[Data entries]
════
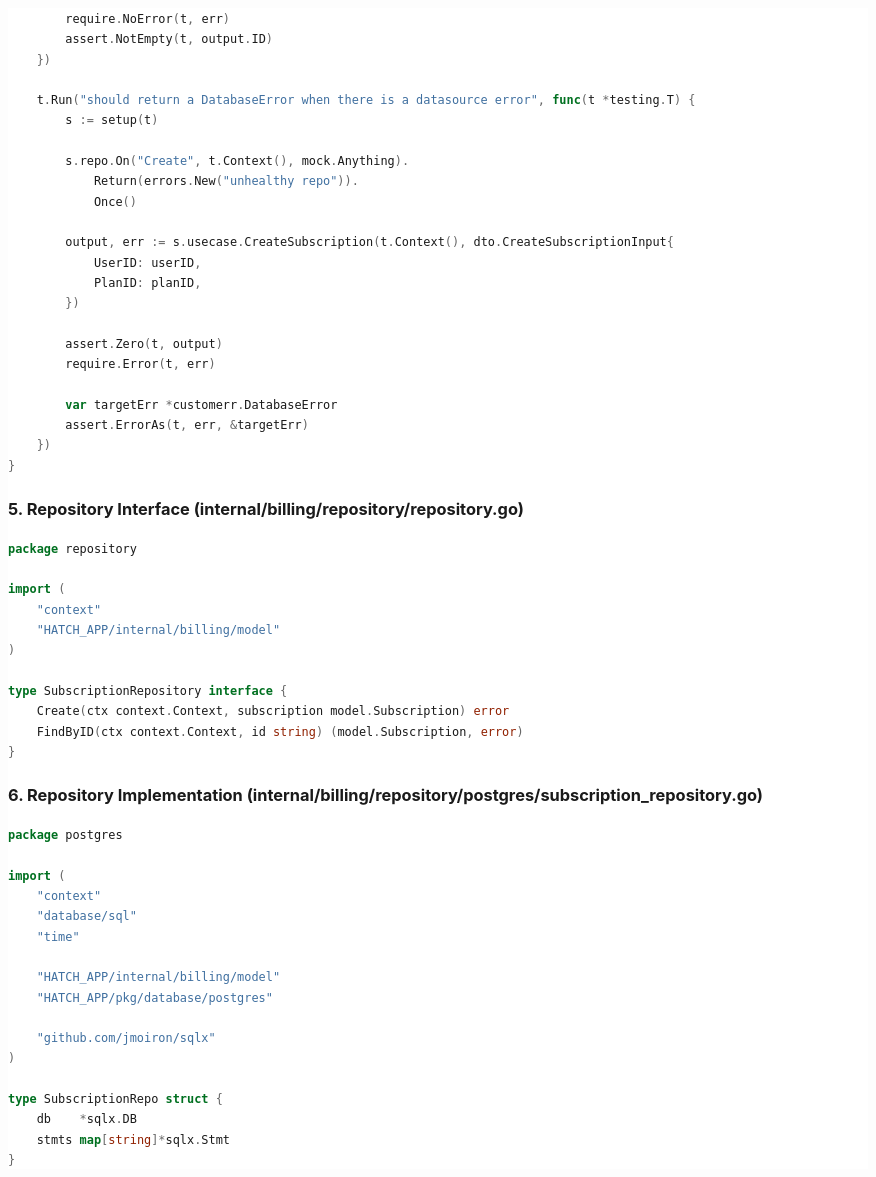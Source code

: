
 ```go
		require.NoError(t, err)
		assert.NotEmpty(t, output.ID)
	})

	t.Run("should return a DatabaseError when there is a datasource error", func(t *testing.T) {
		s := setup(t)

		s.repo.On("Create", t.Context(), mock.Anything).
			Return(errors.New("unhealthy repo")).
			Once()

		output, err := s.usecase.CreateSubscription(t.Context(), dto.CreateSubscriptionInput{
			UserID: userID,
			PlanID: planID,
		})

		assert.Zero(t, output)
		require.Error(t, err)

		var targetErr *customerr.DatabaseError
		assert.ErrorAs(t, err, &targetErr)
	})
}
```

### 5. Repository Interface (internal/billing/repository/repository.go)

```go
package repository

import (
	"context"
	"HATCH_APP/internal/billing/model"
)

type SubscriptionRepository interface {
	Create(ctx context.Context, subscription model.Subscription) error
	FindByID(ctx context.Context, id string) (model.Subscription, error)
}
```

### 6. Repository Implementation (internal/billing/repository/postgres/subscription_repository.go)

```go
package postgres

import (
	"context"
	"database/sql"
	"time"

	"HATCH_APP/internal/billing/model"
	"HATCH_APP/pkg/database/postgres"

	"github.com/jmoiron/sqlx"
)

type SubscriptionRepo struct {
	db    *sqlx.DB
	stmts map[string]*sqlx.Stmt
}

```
════
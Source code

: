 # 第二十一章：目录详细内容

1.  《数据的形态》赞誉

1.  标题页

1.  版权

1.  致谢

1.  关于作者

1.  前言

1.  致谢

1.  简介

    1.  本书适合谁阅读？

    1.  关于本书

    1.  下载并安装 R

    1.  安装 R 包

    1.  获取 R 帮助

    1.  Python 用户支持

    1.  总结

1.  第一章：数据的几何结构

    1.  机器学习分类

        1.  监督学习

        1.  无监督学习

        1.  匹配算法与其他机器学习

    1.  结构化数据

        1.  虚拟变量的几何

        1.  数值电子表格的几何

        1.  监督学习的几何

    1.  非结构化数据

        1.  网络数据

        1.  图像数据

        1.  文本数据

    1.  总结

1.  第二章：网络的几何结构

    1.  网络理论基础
════
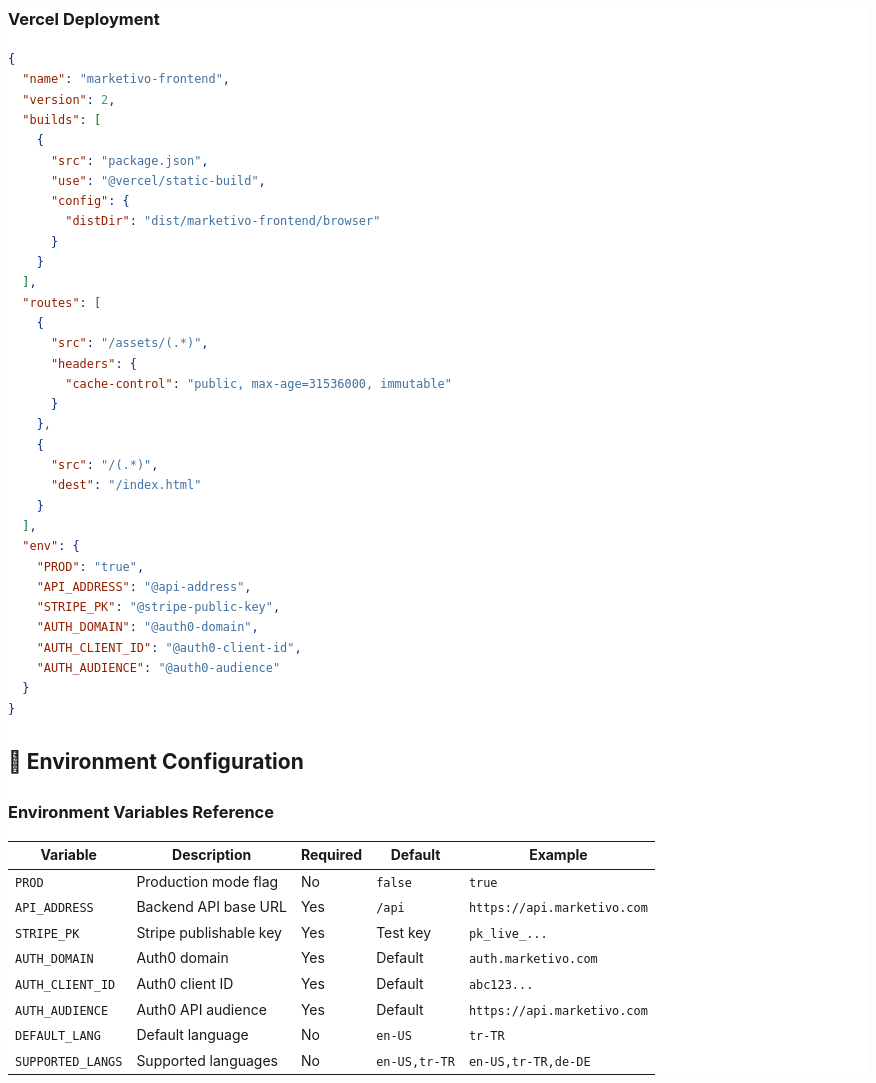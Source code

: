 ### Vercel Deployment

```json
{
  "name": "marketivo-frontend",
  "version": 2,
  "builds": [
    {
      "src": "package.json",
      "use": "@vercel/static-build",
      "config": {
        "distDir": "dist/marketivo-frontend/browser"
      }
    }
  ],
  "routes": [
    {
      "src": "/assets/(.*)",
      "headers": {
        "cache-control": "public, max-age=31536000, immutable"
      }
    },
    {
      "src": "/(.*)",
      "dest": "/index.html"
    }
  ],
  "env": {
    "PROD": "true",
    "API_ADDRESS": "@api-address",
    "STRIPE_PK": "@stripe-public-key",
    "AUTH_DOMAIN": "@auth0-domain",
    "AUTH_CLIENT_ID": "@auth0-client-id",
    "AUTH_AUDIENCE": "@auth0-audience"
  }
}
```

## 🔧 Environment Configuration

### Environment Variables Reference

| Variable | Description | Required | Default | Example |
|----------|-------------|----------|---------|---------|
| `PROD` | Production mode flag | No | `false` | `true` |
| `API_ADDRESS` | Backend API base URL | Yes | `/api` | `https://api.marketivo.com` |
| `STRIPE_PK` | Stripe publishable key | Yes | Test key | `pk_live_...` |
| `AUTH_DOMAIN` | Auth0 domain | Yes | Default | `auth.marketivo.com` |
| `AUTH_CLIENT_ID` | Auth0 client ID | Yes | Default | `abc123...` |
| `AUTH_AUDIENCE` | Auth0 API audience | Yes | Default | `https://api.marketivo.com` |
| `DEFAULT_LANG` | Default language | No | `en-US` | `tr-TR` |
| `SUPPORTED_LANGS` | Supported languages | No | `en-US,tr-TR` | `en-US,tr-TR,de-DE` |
════
§ **TASK ITEM**: Please return every line of the records that contains the word "Environment".

§ **YOUR SOLUTION**:
## 🔧 Environment Configuration
### Environment Variables Reference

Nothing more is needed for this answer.